Architecture¶
Project Structure¶
unifex/
├── cli.py # Command-line interface
├── coordinates.py # Coordinate unit conversions
├── models.py # Core data models
├── text_factory.py # Unified factory interface
├── base/ # Base classes and models
│ ├── base.py # BaseExtractor class
│ ├── models.py # Document, Page, TextBlock, etc.
│ └── coordinates.py # Coordinate conversion logic
├── pdf/ # PDF text extraction
│ ├── pdf.py # PdfExtractor implementation
│ └── character_mergers.py # Text merging strategies
├── ocr/ # OCR extraction
│ ├── adapters/ # External API → internal models
│ │ ├── azure_di.py
│ │ ├── google_docai.py
│ │ ├── easy_ocr.py
│ │ ├── paddle_ocr.py
│ │ └── tesseract_ocr.py
│ └── extractors/ # OCR extractor implementations
│ ├── azure_di.py
│ ├── google_docai.py
│ ├── easy_ocr.py
│ ├── paddle_ocr.py
│ └── tesseract_ocr.py
├── llm/ # LLM-based extraction
│ ├── factory.py # extract_structured functions
│ ├── models.py # LLM-specific models
│ ├── adapters/
│ │ └── image_encoder.py
│ └── extractors/
│ ├── anthropic.py
│ ├── openai.py
│ ├── azure_openai.py
│ └── google.py
└── utils/ # Shared utilities
├── geometry.py
└── image_loader.py
Layered Architecture¶
The project follows a layered architecture enforced by import-linter:
Rules¶
- OCR and LLM are independent - They don't import from each other
- Base has no upward dependencies - It doesn't import from pdf, ocr, llm, or cli
- OCR extractors are independent - Each OCR extractor is self-contained
Adapter Pattern¶
Adapters transform external API responses to internal models:
This keeps extractors clean and makes it easy to: - Add new OCR providers - Update when APIs change - Test transformations in isolation
Extractor Interface¶
All extractors implement BaseExtractor:
class BaseExtractor:
def extract(
self,
pages: Sequence[int] | None = None,
max_workers: int = 1,
executor: ExecutorType = ExecutorType.THREAD,
**kwargs,
) -> ExtractionResult: ...
async def extract_async(
self,
pages: Sequence[int] | None = None,
max_workers: int = 1,
**kwargs,
) -> ExtractionResult: ...
def extract_page(self, page: int, **kwargs) -> PageExtractionResult: ...
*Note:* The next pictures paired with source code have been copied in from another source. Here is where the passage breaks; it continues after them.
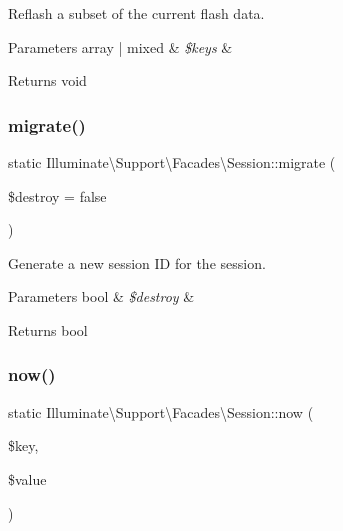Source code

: Reflash a subset of the current flash data.


\begin{DoxyParams}[1]{Parameters}
array | mixed & {\em \$keys} & \\
\hline
\end{DoxyParams}
\begin{DoxyReturn}{Returns}
void 
\end{DoxyReturn}
\mbox{\label{class_illuminate_1_1_support_1_1_facades_1_1_session_a8ae6a969389f7bd5a9a237446f94a280}} 
\subsubsection{\texorpdfstring{migrate()}{migrate()}}
{\footnotesize\ttfamily static Illuminate\textbackslash{}\+Support\textbackslash{}\+Facades\textbackslash{}\+Session\+::migrate (\begin{DoxyParamCaption}\item[{}]{\$destroy = {\ttfamily false} }\end{DoxyParamCaption})\hspace{0.3cm}{\ttfamily [static]}}

Generate a new session ID for the session.


\begin{DoxyParams}[1]{Parameters}
bool & {\em \$destroy} & \\
\hline
\end{DoxyParams}
\begin{DoxyReturn}{Returns}
bool 
\end{DoxyReturn}
\mbox{\label{class_illuminate_1_1_support_1_1_facades_1_1_session_a29ea95ba8166d08816f5dd78d79fe6c8}} 
\subsubsection{\texorpdfstring{now()}{now()}}
{\footnotesize\ttfamily static Illuminate\textbackslash{}\+Support\textbackslash{}\+Facades\textbackslash{}\+Session\+::now (\begin{DoxyParamCaption}\item[{}]{\$key,  }\item[{}]{\$value }\end{DoxyParamCaption})\hspace{0.3cm}{\ttfamily [static]}}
def get_page_count(self) -> int: ...
def close(self) -> None: ...
Thread Safety¶
PDF Extractor¶
The PDF extractor uses pypdfium2, which is not thread-safe. To enable parallel page extraction, PdfExtractor uses an internal threading.Lock per instance:
class PdfExtractor:
def __init__(self, ...):
self._lock = threading.Lock()
def extract_page(self, page: int, ...):
with self._lock:
pdf_page = self._pdf[page]
# ... extraction logic
This means:
- Thread executor works - Multiple threads can call
extract_page()on the same extractor instance; the lock serializes PDF access - Process executor duplicates - Each process gets its own
PdfExtractorinstance with its own PDF handle - Single extractor, multiple threads - Safe due to internal locking
OCR Extractors¶
OCR extractors have varying thread-safety characteristics:
| Extractor | Thread-Safe | Notes |
|---|---|---|
| EasyOCR | Yes | Model shared across threads |
| Tesseract | Yes | Subprocess-based |
| PaddleOCR | Yes | Model shared across threads |
| Azure DI | Yes | HTTP client is thread-safe |
| Google DocAI | Yes | gRPC client is thread-safe |
LLM Extractors¶
All LLM extractors are thread-safe as they use HTTP/gRPC clients that handle concurrent requests properly.
Coordinate System¶
All coordinates flow through a conversion pipeline:
- PDF uses points natively
- OCR uses pixels natively (at specified DPI)
- Cloud APIs may use normalized coordinates
The CoordinateConverter handles all conversions.